A congregation profits by writing its history. Properly written, history allows us to re-experience past victories and achievements. Even reminders of shared difficulties can be a positive experience for a church. A good congregational history sets the story of a church in the context of something larger. It places present ministries in a historical stream of continuing ministry. A congregational history also gives voice to a church’s relationship and contributions to the community.
Congregational history is the story of people whose lives are connected to our own. These are our people. What they did, and what the Lord did through them, is important in itself. We need no other reason to remember our history.
Every church has a different way to research and write its history.
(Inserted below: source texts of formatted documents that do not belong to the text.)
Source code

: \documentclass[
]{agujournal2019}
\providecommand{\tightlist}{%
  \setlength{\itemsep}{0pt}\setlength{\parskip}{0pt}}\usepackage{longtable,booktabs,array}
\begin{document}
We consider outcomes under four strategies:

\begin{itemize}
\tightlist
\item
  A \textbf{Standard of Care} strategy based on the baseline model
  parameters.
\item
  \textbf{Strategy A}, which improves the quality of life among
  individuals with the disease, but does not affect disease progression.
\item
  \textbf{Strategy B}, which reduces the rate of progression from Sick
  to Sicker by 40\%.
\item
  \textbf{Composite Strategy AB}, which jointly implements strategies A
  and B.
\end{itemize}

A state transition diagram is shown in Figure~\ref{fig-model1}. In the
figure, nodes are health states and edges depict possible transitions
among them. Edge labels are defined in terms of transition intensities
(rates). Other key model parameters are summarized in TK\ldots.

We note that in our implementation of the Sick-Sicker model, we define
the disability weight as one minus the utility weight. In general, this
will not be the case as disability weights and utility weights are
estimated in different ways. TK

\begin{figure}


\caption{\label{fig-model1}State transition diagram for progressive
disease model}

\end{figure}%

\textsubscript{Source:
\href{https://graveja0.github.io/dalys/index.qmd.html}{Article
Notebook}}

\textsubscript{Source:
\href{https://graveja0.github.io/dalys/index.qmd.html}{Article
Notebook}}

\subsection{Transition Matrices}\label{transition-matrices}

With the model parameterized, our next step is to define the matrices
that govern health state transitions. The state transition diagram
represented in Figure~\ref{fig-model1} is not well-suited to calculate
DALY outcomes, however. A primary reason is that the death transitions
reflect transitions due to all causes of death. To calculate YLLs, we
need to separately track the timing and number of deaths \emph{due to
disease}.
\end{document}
This is determined by the project’s size and nature, by the available talent, and by personal dynamics within the church. One or two persons with strong organizing and writing skills should be responsible for the project. They will need to be creative in finding and interpreting information. They should be tenacious in carrying the project through to the finish. There will be dead ends and times when interest wanes. At times it may seem that there are few resources; at other times research materials may appear overwhelming. All this is part of the work.
Those charged with the project may want a small committee to help research and organize the material. The historian should also report periodically to the pastor or to a church history committee. A series of deadlines can help keep the project moving, but goals should be realistic. The calendar should not become a discouraging dictator, and a new calendar can be created if the old one is too ambitious. But keep the project moving. Don’t let it be tabled until later.